--- Records to process Enclosed Below ---

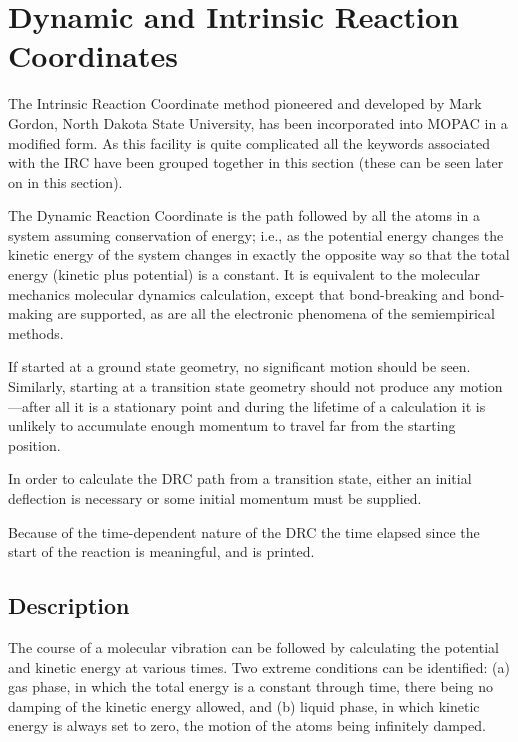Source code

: \section{Dynamic and Intrinsic Reaction Coordinates}
\label{t_irc}
The Intrinsic Reaction Coordinate method pioneered and developed by Mark
Gordon, North Dakota State University,   has
been incorporated into MOPAC in a modified form.  As this facility is quite
complicated all the keywords associated with  the IRC have been grouped
together in this section (these can be seen later on  in this section).
 

The Dynamic Reaction Coordinate is the path  followed  by  all  the atoms  in
a  system  assuming  conservation  of  energy;  i.e.,  as the potential energy
changes the kinetic energy of  the  system  changes  in exactly  the  opposite
way  so  that  the  total  energy  (kinetic plus potential) is a constant.  It
is equivalent to the molecular mechanics molecular dynamics calculation, except
that bond-breaking and bond-making are supported, as are all the electronic
phenomena of the semiempirical methods.

If started at a  ground  state  geometry,  no  significant  motion should be seen.  Similarly, starting at a transition
state geometry should not produce  any  motion---after  all  it  is  a
stationary point and during the lifetime of a calculation it is unlikely to
accumulate enough momentum to travel far from the starting position.

In order to calculate the DRC path from a transition state,  either an
initial  deflection  is  necessary  or some initial momentum must be supplied.

Because of the time-dependent nature of the DRC  the  time  elapsed since the
start of the reaction is meaningful, and is printed.

\subsection*{Description}
The course of a molecular vibration can be followed by  calculating the
potential  and  kinetic  energy  at  various  times.   Two  extreme conditions
can be identified:  (a) gas phase, in which the total  energy is a constant
through time, there being no damping of the kinetic energy allowed, and (b)
liquid phase, in which kinetic energy is always set  to zero, the motion of the
atoms being infinitely damped.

--- End of Enclosed Records to process ---

▶ [Instructions for the task] Retype the data above exactly, dropping every picture.

▶ [Exercise result]
Source code

: \section{Dynamic and Intrinsic Reaction Coordinates}
\label{t_irc}
The Intrinsic Reaction Coordinate method pioneered and developed by Mark
Gordon, North Dakota State University,   has
been incorporated into MOPAC in a modified form.  As this facility is quite
complicated all the keywords associated with  the IRC have been grouped
together in this section (these can be seen later on  in this section).
 

The Dynamic Reaction Coordinate is the path  followed  by  all  the atoms  in
a  system  assuming  conservation  of  energy;  i.e.,  as the potential energy
changes the kinetic energy of  the  system  changes  in exactly  the  opposite
way  so  that  the  total  energy  (kinetic plus potential) is a constant.  It
is equivalent to the molecular mechanics molecular dynamics calculation, except
that bond-breaking and bond-making are supported, as are all the electronic
phenomena of the semiempirical methods.

If started at a  ground  state  geometry,  no  significant  motion should be seen.  Similarly, starting at a transition
state geometry should not produce  any  motion---after  all  it  is  a
stationary point and during the lifetime of a calculation it is unlikely to
accumulate enough momentum to travel far from the starting position.

In order to calculate the DRC path from a transition state,  either an
initial  deflection  is  necessary  or some initial momentum must be supplied.

Because of the time-dependent nature of the DRC  the  time  elapsed since the
start of the reaction is meaningful, and is printed.

\subsection*{Description}
The course of a molecular vibration can be followed by  calculating the
potential  and  kinetic  energy  at  various  times.   Two  extreme conditions
can be identified:  (a) gas phase, in which the total  energy is a constant
through time, there being no damping of the kinetic energy allowed, and (b)
liquid phase, in which kinetic energy is always set  to zero, the motion of the
atoms being infinitely damped.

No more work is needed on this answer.